There is a tidy bit of symmetry to all of this. Major League Soccer exists because the United States promised FIFA it would build a professional league in exchange for hosting the 1994 World Cup. Thirty one seasons later, the world’s biggest tournament has returned to North American soil, and the league it created is no longer a fragile experiment. It is a business worth billions, standing at the most important crossroads of its history.
Don Garber has been blunt about what this summer means. The MLS commissioner does not want the World Cup to feel like a concert that empties the building the moment the lights come up. He wants it to be a front porch, the thing that pulls people inside a house they did not know they wanted to enter. Whether that vision holds is the question that will define the next decade of American soccer.


A tournament built on MLS infrastructure
What separates 2026 from past tournaments is how deeply MLS is woven into the fabric of the event. Every one of the 13 World Cup host cities in the United States and Canada is home to an MLS club. National teams are training at facilities the league spent years building. The stadiums, the academies, the staff: much of the machinery that makes this tournament run was paid for and assembled by MLS owners.
- More than 11 billion dollars has been invested in MLS stadiums and infrastructure across North America.

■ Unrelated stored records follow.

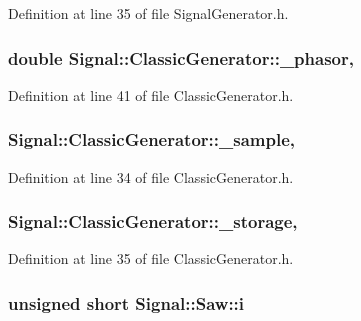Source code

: Definition at line 35 of file Signal\+Generator.\+h.

\hypertarget{classSignal_1_1ClassicGenerator_ade9b66bc49d2d2f40a1390fc6374b8b2}{
\subsubsection[{\+\_\+phasor}]{\setlength{\rightskip}{0pt plus 5cm}double Signal\+::\+Classic\+Generator\+::\+\_\+phasor\hspace{0.3cm}{\ttfamily [protected]}, {\ttfamily [inherited]}}}\label{classSignal_1_1ClassicGenerator_ade9b66bc49d2d2f40a1390fc6374b8b2}


Definition at line 41 of file Classic\+Generator.\+h.

\hypertarget{classSignal_1_1ClassicGenerator_a40313d0d806d6e44af7d41b3ef3a0822}{
\subsubsection[{\+\_\+sample}]{ Signal\+::\+Classic\+Generator\+::\+\_\+sample\hspace{0.3cm}{\ttfamily [protected]}, {\ttfamily [inherited]}}}\label{classSignal_1_1ClassicGenerator_a40313d0d806d6e44af7d41b3ef3a0822}


Definition at line 34 of file Classic\+Generator.\+h.

\hypertarget{classSignal_1_1ClassicGenerator_a1214faf589eccb01631700723900bbf9}{
\subsubsection[{\+\_\+storage}]{ Signal\+::\+Classic\+Generator\+::\+\_\+storage\hspace{0.3cm}{\ttfamily [protected]}, {\ttfamily [inherited]}}}\label{classSignal_1_1ClassicGenerator_a1214faf589eccb01631700723900bbf9}


Definition at line 35 of file Classic\+Generator.\+h.

\hypertarget{classSignal_1_1Saw_a50612c8009e428dccb3e4b3b798bdf3d}{
\subsubsection[{i}]{\setlength{\rightskip}{0pt plus 5cm}unsigned short Signal\+::\+Saw\+::i\hspace{0.3cm}{\ttfamily [protected]}}}\label{classSignal_1_1Saw_a50612c8009e428dccb3e4b3b798bdf3d}


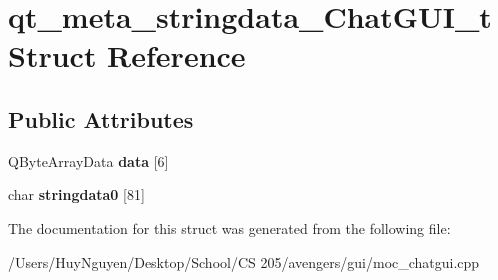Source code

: \hypertarget{structqt__meta__stringdata__ChatGUI__t}{}\section{qt\+\_\+meta\+\_\+stringdata\+\_\+\+Chat\+G\+U\+I\+\_\+t Struct Reference}
\label{structqt__meta__stringdata__ChatGUI__t}
\subsection*{Public Attributes}
\begin{DoxyCompactItemize}
\item 
Q\+Byte\+Array\+Data {\bfseries data} \mbox{[}6\mbox{]}\hypertarget{structqt__meta__stringdata__ChatGUI__t_aad728279283a2fbeb8dd36708528531a}{}\label{structqt__meta__stringdata__ChatGUI__t_aad728279283a2fbeb8dd36708528531a}

\item 
char {\bfseries stringdata0} \mbox{[}81\mbox{]}\hypertarget{structqt__meta__stringdata__ChatGUI__t_a9362be2df2e0212de167d85f08f58c9d}{}\label{structqt__meta__stringdata__ChatGUI__t_a9362be2df2e0212de167d85f08f58c9d}

\end{DoxyCompactItemize}


The documentation for this struct was generated from the following file\+:\begin{DoxyCompactItemize}
\item 
/\+Users/\+Huy\+Nguyen/\+Desktop/\+School/\+C\+S 205/avengers/gui/moc\+\_\+chatgui.\+cpp\end{DoxyCompactItemize}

That number reframes the league’s role. MLS is not a spectator at its own party. It is the host, and roughly 35 of its stadiums and training centers are being used for World Cup purposes. The visibility is enormous, and the timing could not be sharper.
The audience is already arriving
The most encouraging sign is that the surge started before a single World Cup match kicked off. Through the first three months of the 2026 season, MLS averaged 7.9 million live match viewers per week across streaming and television, a jump of 62 percent compared to the same stretch last year. That is not the slow drift of a maturing league. That is a spike.
Attendance tells a similar story. The league drew an average of 22,109 fans per match through May, with more than 4.8 million fans walking through the gates in three months. Several clubs set franchise records, and three matches cleared 72,000 spectators. For a league once mocked as a retirement home for aging European stars, the buildings are full and loud.
- A record 45 MLS players are competing at the 2026 World Cup, the most the league has ever sent.
That last figure is the quiet revolution. The average MLS player is now 26 years old, and the academies are producing talent that ends up on national teams rather than padding rosters at the close of long careers.
The calendar revolution nobody saw coming this fast
Here is where the reshaping becomes literal. In November 2025, MLS owners voted to tear up the schedule the league had used since 1996 and adopt a calendar that runs from summer into spring, mirroring Europe’s biggest leagues. The change begins in 2027 after a short transition season, and it solves problems that have nagged the league for years.
Aligning with the global calendar means MLS clubs can finally buy and sell players during the windows when the rest of the world is trading. It means fewer interruptions for international breaks. It means playoffs in May instead of frozen December nights. The World Cup did not cause this decision, but it sharpened the urgency. A league that wants to be taken seriously on the global stage cannot keep playing by its own clock.
The money question
Behind the romance sits a colder calculation. MLS franchises have become genuinely valuable assets, with the average club now worth about 767 million dollars and five clubs valued above a billion. Owners did not invest in this World Cup out of patriotism alone. They are betting that global attention converts into something durable.
The next few years will test that bet directly. The league’s collective bargaining agreement with its players expires on January 31, 2028, and its media rights deal runs out in 2029. Both negotiations will be shaped by what happens after this summer. If MLS can prove that World Cup curiosity becomes loyalty to the regular season, it walks into those rooms with leverage. If the interest fades like a passing trend, it negotiates from a weaker position.
- Since the start of 2024, MLS clubs have spent or received more than 1 billion dollars in player transfers, more than the league’s first 25 years combined.
What reshaped really means
The honest answer is that nobody knows yet whether 2026 transforms MLS or merely flatters it. Tournaments have lifted host nations before, and the bounce has sometimes faded once the trophy left town. Garber and his owners clearly understand this. Their entire strategy, from the calendar overhaul to the infrastructure spending to the Apple partnership, is built to capture momentum that would otherwise evaporate.
What is different this time is preparation. MLS did not stumble into the World Cup. It spent eight years building toward it, treating the tournament as a North Star rather than a windfall. The league reaches nearly 113 million social media followers and owns the youngest fan base in American team sports. The raw materials for a lasting shift are all present.
The reshaping, then, is less about a single summer and more about whether MLS uses it correctly. The 2026 World Cup handed American soccer its loudest microphone ever. What the league says into it, and whether anyone is still listening in September, will decide whether this was a celebration or a turning point.